É uma pena, assim sendo, que o núcleo aparentemente principal da temporada seja um dos seus menos interessantes. Will possui, por exemplo, a premissa de estar insatisfeito entre seus amigos. No entanto, essa sua trama, que conta inclusive com um diálogo interessantíssimo acerca dos interesses do garoto, para o azar de quem esperava mais aprofundamento nessa parte não se encaminha a algum lugar. Na verdade, o personagem nunca foi tão irrelevante quanto nessa temporada, servindo apenas como um artifício expositivo do roteiro por conta dos seus arrepios, que notificam a existência de coisas sinistras.

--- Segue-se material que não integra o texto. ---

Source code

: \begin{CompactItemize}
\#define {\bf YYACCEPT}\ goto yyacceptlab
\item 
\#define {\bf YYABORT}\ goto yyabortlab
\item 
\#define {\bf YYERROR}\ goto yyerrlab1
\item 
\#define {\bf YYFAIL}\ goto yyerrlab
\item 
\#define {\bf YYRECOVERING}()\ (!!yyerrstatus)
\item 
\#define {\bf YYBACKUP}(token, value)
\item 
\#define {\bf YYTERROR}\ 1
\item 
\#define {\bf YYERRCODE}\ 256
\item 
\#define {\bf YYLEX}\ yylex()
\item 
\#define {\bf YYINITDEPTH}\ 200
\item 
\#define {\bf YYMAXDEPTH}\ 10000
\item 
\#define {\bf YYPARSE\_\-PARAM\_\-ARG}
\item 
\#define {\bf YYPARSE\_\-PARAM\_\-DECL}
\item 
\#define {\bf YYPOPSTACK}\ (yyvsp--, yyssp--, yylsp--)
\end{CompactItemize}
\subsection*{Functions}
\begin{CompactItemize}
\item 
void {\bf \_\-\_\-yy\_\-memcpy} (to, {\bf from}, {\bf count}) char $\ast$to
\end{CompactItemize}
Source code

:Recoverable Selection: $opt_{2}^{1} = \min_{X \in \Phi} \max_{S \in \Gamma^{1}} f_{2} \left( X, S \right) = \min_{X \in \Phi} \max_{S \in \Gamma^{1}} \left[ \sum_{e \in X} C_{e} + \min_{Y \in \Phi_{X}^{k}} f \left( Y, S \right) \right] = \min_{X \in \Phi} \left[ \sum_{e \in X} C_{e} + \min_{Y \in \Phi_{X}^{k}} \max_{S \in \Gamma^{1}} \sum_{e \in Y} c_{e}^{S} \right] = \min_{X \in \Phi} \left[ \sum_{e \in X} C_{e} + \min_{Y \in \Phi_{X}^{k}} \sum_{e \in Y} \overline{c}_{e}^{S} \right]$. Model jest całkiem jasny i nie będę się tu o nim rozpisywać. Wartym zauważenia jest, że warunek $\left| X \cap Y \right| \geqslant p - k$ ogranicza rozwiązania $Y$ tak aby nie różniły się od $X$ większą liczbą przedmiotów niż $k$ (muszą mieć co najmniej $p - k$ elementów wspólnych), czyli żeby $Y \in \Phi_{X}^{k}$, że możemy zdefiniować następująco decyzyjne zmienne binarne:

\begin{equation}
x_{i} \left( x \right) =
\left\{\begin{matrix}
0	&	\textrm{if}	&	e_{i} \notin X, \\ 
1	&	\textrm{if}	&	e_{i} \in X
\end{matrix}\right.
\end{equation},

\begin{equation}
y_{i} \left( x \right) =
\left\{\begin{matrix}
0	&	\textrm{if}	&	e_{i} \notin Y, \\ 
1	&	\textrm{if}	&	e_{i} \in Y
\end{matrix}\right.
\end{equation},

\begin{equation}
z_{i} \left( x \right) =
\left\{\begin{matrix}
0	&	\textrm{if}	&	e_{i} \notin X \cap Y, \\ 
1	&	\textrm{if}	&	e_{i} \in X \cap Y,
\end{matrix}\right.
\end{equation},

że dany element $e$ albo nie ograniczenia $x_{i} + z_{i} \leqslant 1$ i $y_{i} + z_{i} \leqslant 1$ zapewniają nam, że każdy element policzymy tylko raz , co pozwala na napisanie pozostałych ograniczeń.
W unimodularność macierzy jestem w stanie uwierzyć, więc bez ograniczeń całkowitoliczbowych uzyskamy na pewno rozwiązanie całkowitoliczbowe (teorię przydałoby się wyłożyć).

Para uma temporada que teoricamente investiria em uma certa paranoia de Guerra Fria não seria mais interessante os personagens estarem à deriva das certezas? Mike e Lucas, no mais, não têm muito a contribuir, com o primeiro simplesmente tendo um drama com Eleven e que se resolve sem muito pensamento mais robusto. A grande questão é que, em termos conspiratórios, não existe muita conspiração. No que tange a ameaça em si, o roteiro esvazia uma oportunidade de tensão mais elaborada, porque o uso das figuras humanas é mais amedrontador que o de monstros. Quando uma sequência com “We’ll Meet Again” encerra um episódio, existe um prenúncio de horror que nunca se cumpre. E, ao mesmo tempo que isso, Stranger Things nunca se desinteressou tanto pelas mortes de personagens secundárias.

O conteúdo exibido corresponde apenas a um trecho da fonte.